The Massachusetts Medievalist praises the small, local art show

Small, local art shows have become an inadvertant theme for the Massachusetts Medievalist this month.  I’ve always inclined toward larger, established institutions when seeking out art; I get to the MFA and the Harvard Art Museums pretty regularly. Three small art shows in Cambridge this March have me rethinking that strategy, however, as I’ve found that I enjoy thinking deeply about fewer pieces seen in a shorter period of time.

Anthony Apesos, my erstwhile co-conspirator for an interdisciplinary class on Milton’s Paradise Lost, features in a show at the Cambridge Art Association; all of Tony’s paintings are “illustrations” of Greek myths, but the moments he chooses to depict are not the typical epitomic moments of those narratives.  For example, in “Dedalus and Icarus” (below, with the artist), the illustration is set in a contemporary landscape; Dedalus digs a grave in the sand for the body of his dead son. Perhaps assisted by the presence of a nice white wine, I spent a long time looking at this image, much longer than I would have in a larger exhibition context.  Dedalus’s modern shorts contrast with the timelessness of Icarus’s plain shroud, and Tony forces the viewer to look at the exposed face of the dead boy, to imagine the grief of the isolated father digging the grave.

Anthony Apesos in front of "Dedalus and Icarus"

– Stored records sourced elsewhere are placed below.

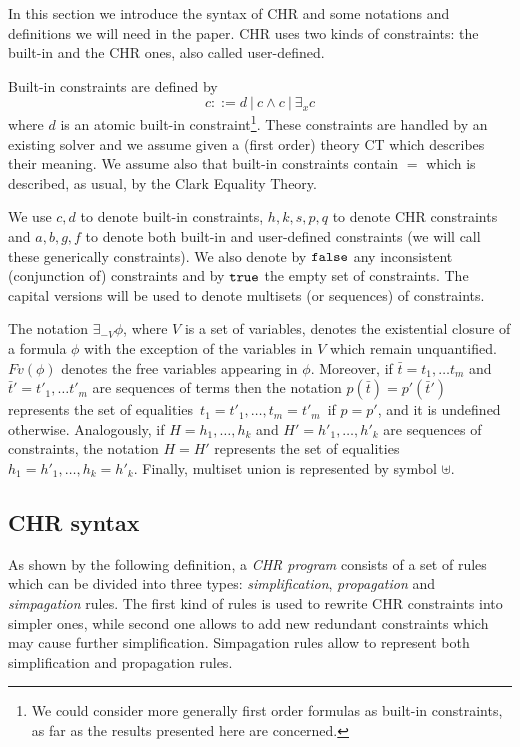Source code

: \documentclass[final]{acmtrans2e}
\begin{document}
In this section we introduce the syntax of CHR and some notations
and definitions we will need in the paper. CHR uses two kinds
of constraints: the built-in and the CHR ones, also called
user-defined.

Built-in constraints are defined by
$$ c ::= d \ | \ c \wedge c \ | \ \exists_x c $$
where $d$ is an atomic built-in constraint\footnote{We could
consider more generally first order formulas as built-in
constraints, as far as the results presented here are concerned.}.
These constraints are handled by an existing solver and we assume
given a (first order) theory CT which describes their meaning.
We assume also that built-in constraints contain $=$ which is described, as usual, by the Clark Equality Theory.

We use $c,d$ to denote built-in constraints, $h,k,s, p, q$ to denote CHR
constraints and $a,b, g, f$ to denote both built-in and user-defined
constraints (we will call these generically constraints).  We also
denote by ${\tt false}$ any inconsistent (conjunction of)
constraints and by ${\tt true}$ the empty set of
constraints. The capital versions will be used to denote multisets
(or sequences) of constraints.


The notation $\exists_{-V}\phi$, where $V$ is a set of variables,
denotes the existential closure of a formula $\phi$ with the
exception of the variables in $V$ which remain unquantified.
$Fv(\phi)$ denotes the free variables appearing in $\phi$.
Moreover, if $\bar t= t_1, \ldots t_m$ and $\bar t'= t'_1, \ldots t'_m$ are sequences of terms then the notation
$p(\bar t) = p'(\bar t')$
represents the set of equalities $\,t_1=t'_1, \ldots, t_m=t'_m\,$ if $p=p'$, and it is undefined otherwise.
Analogously, if $H=h_1, \ldots, h_k$ and $H'= h'_1, \ldots, h'_k$ are sequences of constraints, the notation
$H=H'$ represents the set of equalities $h_1=h'_1, \ldots, h_k=h'_k$.
Finally, multiset union is represented by symbol $\uplus$.

\subsection{CHR syntax}\label{sec:syntax}
As shown by the following definition, a  \emph{CHR program}
consists of a set of rules which can be divided into three types:
\emph{simplification}, \emph{propagation} and \emph{simpagation}
rules. The first kind of rules is used to rewrite
CHR constraints into simpler ones, while second one allows to add new redundant
constraints which may cause further simplification. Simpagation rules allow to represent both simplification and propagation rules.
\end{document}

Right around the corner from my office, Maud Morgan Arts provides exhibit space for local artists. Renaissance man Bill Porter works in the academic technology department at Lesley; he also teaches animation and makes very cool paintings. I popped into his show “Impact” as part of an extended lunch break on a Friday afternoon and was immediately taken by his use of nontraditional items as “canvases” for his paintings. He uses old shingles, boards, and even bits of fences, as in “Clearing Skies,” with the whimsical but unsettling unicorn/narwhal skull as the perch for the pipe-smoking raven. The fence injected a note of reality into the otherwise almost absurdist image.

Bill Porter's "Clearing Skies"

Finally, two Lesley students have installed a specatcular series of portraits of African-American women in the atrium of our university library. “Portraits and Power” by Mosheh Tucker and Rocky Cotard presents larger-than-life images of women in the artists’s communities. Tucker works on traditional canvas, while Cotard’s pieces use loose fabric hung on rails, evoking the femininity implied in cloth and cloth making. Tucker’s “Ms. Marcel” (below) plays with geometry and space in the background of this full-length portrait in an almost Escher-like way; I also really enjoyed the ways that the colors of the figure’s clothes and skin interact with those of the background.

Mosheh Tucker's "Ms Marcel"

I’m realizing as well that all of these shows are associated with Lesley University, so I’m suddenly feeling a warm regard for my university as an art-supporting venue in the community. As spring semester progresses, I’ll be looking for more small art shows to explore.